Die Morde von Hanau werden, so scheint es mir derzeit, in dem Sinne politisch funktionalisiert, dass sie die Fehlfixierung der gesamten politischen Szene an das Phänomen „AfD“ verstärken. Die AfD-Vertreter sagen zwar, sie hätten mit dem – mutmaßlichen – Attentäter nichts zu tun, was wohl stimmt; aber es ist durchaus berechtigt, diese Partei für die Verbreitung rechter und potentiell rassistischer mentaler Dispositionen mit verantwortlich zu machen.

Diese Sicht, die durchaus eine gewisse politische Berechtigung hat, bleibt allerdings im Unterholz stecken.

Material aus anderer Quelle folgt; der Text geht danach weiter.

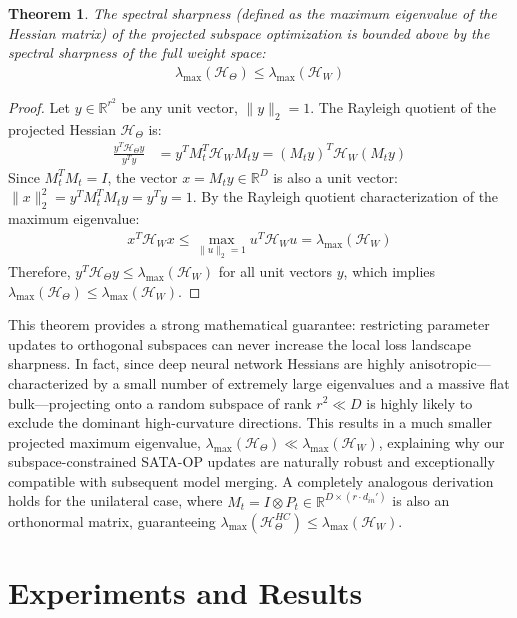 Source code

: \documentclass{article}
\theoremstyle{plain}
\newtheorem{theorem}{Theorem}[section]
\theoremstyle{definition}
\theoremstyle{remark}
\begin{document}
\begin{theorem}
The spectral sharpness (defined as the maximum eigenvalue of the Hessian matrix) of the projected subspace optimization is bounded above by the spectral sharpness of the full weight space:
\begin{align}
    \lambda_{\max}(\mathcal{H}_{\Theta}) \le \lambda_{\max}(\mathcal{H}_W)
\end{align}
\end{theorem}
\begin{proof}
Let $y \in \mathbb{R}^{r^2}$ be any unit vector, $\|y\|_2 = 1$. The Rayleigh quotient of the projected Hessian $\mathcal{H}_{\Theta}$ is:
\begin{align*}
    \frac{y^T \mathcal{H}_{\Theta} y}{y^T y} &= y^T M_t^T \mathcal{H}_W M_t y = (M_t y)^T \mathcal{H}_W (M_t y)
\end{align*}
Since $M_t^T M_t = I$, the vector $x = M_t y \in \mathbb{R}^D$ is also a unit vector: $\|x\|_2^2 = y^T M_t^T M_t y = y^T y = 1$. By the Rayleigh quotient characterization of the maximum eigenvalue:
\begin{align*}
    x^T \mathcal{H}_W x \le \max_{\|u\|_2 = 1} u^T \mathcal{H}_W u = \lambda_{\max}(\mathcal{H}_W)
\end{align*}
Therefore, $y^T \mathcal{H}_{\Theta} y \le \lambda_{\max}(\mathcal{H}_W)$ for all unit vectors $y$, which implies $\lambda_{\max}(\mathcal{H}_{\Theta}) \le \lambda_{\max}(\mathcal{H}_W)$.
\end{proof}

This theorem provides a strong mathematical guarantee: restricting parameter updates to orthogonal subspaces can never increase the local loss landscape sharpness. In fact, since deep neural network Hessians are highly anisotropic---characterized by a small number of extremely large eigenvalues and a massive flat bulk---projecting onto a random subspace of rank $r^2 \ll D$ is highly likely to exclude the dominant high-curvature directions. This results in a much smaller projected maximum eigenvalue, $\lambda_{\max}(\mathcal{H}_{\Theta}) \ll \lambda_{\max}(\mathcal{H}_W)$, explaining why our subspace-constrained SATA-OP updates are naturally robust and exceptionally compatible with subsequent model merging. A completely analogous derivation holds for the unilateral case, where $M_t = I \otimes P_t \in \mathbb{R}^{D \times (r \cdot d_{in}')}$ is also an orthonormal matrix, guaranteeing $\lambda_{\max}(\mathcal{H}_{\Theta}^{HC}) \le \lambda_{\max}(\mathcal{H}_W)$.

\section{Experiments and Results}
\label{sec:experiments}
\end{document}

Denn die bisherige politische Szene der BRD hat mit ihren eigenen Defiziten das Phänomen „AfD“ selbst erst so „stark“ werden lassen, wie es – zumindest derzeit – öffentlich dargestellt wird. Die bisherige politische Szene der BRD selbst hat es bspw. in den vergangenen Jahrzehnten dahin gebracht, dass manche Leute ernsthaft und zurecht von Kräften innerhalb unserer Gesellschaft sprechen können, die an einer politischen Etablierung von Islamismus in gesellschaftlichen Milieus und perspektivisch tatsächlich an der Eroberung politischer Macht arbeiten. Solche Kräfte gibt es, sie haben internationale Akteure wie Saudi-Arabien im Rücken und nicht nur diese, sondern bspw. auch Kräfte in den USA, die konstant, wenn auch eher  untergründig an der inneren Schwächung der europäischen Gesellschaften und an der internationalen Diskreditierung des Projekts EU arbeiten.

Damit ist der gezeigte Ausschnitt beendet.